The annual Lisbellaw 10k and 6k was finally able to run after being postponed from earlier in the year due to icy road conditions. This annual fund raising event is well know locally for its friendly atmosphere and the difficult course. Looking at the analysis of the course it doesn’t look overly challenging. I dare anyone to run those hills and say they aren’t challenging! 

This was the second race this year that I’ve been to that didn’t have official times or placings. To be honest, as this is part of my London training plan, I find that quite enjoyable. Just go out and run as hard as you need to with no real expectations. It’s hard to know how many took part, but it was a lively crowd on the start line. There was a good mix of both 10k and 6k runners there. 6k is an unusual distance, but I had someone tell me that was the longest run they’ve done. That is such a great accomplishment, and encouraging for a coach to hear. 

The organisers of the Lisbellaw 10k couldn’t have hand picked a better January day to run the event. It was cool and overcast, but remained dry for the entirety of the run. The field included many Enniskillen Running Club teammates as well as the Maguiresbridge Running Club where I used to coach. It was great to have a good catch up with so many longtime running friends. 

Lisbellaw 10k

The Lisbellaw 10k Race

It has been a few years since the last time the Lisbellaw 10k race was on. We arrived about 25 minutes before the start and with no registration to worry about, that was just fine. I had time to do a short warm up and arrive at the line well ahead of the start. I had the chance to do my warm up with a friend I hadn’t been running with for quite a while. That was a reminder of the good times we missed as these local races were cancelled. We are all glad to see them back on once again.

When the race began, one of our young ERC stars jumped out to an early lead. Nobody there on the day was going to challenge him and the rest of us settled into our paces. This is fairly early on in my London training so I had fairly modest goals. I was trying to get a good pacy run, hoping to keep my average under 6:50/mile. This week my training has been going much better than last week.  i was fairly confident I would be able to hit that target.

I’ll not say it was comfortable, because as I hit 6k, the hills began. The first one was certainly a doozy. From 6k through 9k it was undulating, with some sharp ups and sharp downs. 10k is one of my least favourite distances to race. That said, I believe it is one of the best distances in training for a race of any length. 
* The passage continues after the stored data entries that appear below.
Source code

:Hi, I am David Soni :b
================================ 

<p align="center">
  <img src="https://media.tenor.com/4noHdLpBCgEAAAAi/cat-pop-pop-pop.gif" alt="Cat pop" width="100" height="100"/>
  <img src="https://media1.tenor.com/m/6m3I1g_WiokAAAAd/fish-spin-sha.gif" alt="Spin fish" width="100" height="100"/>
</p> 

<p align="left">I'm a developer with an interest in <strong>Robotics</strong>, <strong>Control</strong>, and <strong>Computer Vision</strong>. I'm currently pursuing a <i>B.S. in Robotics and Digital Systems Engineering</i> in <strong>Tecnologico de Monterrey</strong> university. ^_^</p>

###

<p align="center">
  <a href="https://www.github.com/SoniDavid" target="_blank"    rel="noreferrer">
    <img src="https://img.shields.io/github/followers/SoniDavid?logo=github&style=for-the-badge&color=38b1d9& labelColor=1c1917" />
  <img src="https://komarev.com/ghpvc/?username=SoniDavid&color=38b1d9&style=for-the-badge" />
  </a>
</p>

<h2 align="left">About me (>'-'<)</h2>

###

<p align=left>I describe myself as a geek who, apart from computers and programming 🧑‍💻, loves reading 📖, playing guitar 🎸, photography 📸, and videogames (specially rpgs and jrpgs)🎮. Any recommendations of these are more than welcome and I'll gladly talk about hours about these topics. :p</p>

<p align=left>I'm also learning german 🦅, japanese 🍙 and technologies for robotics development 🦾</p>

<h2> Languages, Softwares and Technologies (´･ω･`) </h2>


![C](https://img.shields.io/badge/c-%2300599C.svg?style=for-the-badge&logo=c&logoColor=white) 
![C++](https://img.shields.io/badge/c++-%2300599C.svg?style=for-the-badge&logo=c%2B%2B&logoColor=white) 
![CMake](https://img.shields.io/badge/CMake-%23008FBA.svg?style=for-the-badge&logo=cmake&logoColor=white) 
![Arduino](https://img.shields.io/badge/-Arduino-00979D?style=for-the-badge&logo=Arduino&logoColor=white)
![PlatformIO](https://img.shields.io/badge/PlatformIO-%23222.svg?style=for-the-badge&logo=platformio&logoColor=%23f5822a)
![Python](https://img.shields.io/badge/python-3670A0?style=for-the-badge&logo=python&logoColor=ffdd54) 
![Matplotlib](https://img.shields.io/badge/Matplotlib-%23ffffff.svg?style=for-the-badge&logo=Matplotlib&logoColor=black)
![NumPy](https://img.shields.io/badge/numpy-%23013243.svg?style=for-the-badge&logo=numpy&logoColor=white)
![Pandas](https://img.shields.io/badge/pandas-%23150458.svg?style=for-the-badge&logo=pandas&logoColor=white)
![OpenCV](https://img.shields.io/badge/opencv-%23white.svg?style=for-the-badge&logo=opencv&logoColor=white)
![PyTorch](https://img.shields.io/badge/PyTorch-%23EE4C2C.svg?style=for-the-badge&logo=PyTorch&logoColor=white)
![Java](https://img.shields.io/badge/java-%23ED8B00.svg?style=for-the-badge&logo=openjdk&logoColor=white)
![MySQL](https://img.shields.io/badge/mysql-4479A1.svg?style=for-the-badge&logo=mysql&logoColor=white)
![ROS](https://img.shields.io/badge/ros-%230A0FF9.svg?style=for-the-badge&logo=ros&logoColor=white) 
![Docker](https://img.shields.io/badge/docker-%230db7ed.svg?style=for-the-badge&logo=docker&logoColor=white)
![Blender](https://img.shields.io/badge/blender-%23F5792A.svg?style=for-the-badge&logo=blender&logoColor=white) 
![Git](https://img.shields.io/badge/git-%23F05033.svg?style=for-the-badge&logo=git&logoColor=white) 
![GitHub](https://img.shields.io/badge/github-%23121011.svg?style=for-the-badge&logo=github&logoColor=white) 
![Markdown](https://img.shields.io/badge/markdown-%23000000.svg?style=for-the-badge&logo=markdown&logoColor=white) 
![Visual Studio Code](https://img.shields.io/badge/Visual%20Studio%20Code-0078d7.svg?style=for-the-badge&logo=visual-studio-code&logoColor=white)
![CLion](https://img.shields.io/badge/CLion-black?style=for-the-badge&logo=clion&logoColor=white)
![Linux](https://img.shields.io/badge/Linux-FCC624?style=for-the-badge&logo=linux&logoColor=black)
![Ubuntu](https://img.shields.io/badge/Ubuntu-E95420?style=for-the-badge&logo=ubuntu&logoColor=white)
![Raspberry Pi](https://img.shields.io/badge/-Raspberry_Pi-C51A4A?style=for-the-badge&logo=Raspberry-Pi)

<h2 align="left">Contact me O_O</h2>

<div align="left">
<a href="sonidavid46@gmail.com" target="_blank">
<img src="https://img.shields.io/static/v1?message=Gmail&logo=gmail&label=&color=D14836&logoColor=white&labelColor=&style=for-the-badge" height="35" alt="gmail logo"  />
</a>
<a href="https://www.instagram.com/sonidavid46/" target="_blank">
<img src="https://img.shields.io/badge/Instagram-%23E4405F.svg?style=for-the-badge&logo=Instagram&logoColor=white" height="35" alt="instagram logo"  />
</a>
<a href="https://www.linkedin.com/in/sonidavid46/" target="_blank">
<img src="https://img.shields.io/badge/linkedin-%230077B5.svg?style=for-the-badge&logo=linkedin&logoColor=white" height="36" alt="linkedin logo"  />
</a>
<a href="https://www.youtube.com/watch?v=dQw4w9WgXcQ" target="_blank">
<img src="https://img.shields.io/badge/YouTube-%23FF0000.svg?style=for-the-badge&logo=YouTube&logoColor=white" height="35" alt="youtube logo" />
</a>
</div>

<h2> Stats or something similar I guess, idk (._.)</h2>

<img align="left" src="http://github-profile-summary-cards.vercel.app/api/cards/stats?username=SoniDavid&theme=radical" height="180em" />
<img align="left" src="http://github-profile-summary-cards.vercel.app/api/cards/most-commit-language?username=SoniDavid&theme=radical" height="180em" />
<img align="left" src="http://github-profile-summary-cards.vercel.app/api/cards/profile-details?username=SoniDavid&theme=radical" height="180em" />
I felt relatively strong and I managed to keep my pace up. The one blip on the splits was mile 4, but I’m happy enough with that considering the hill. Coming to 9k of the Lisbellaw 10k is a huge relief. From that point on it is straight downhill to the finish line.  It certainly felt brilliant to get to the end being able to stride out down the hill. 

Personal Race Analysis

Reviewing the stats from the Lisbellaw 10k is revealing. There are definitely things that I need to work on. First of all, I can’t explain why my heart rate is so low. I never reached zone 5, which may lead one to believe I wasn’t working hard enough. That doesn’t sound right. It was all I had on the day, so I’ll keep an eye on that. There may be something wrong with the watch, or I have more to give.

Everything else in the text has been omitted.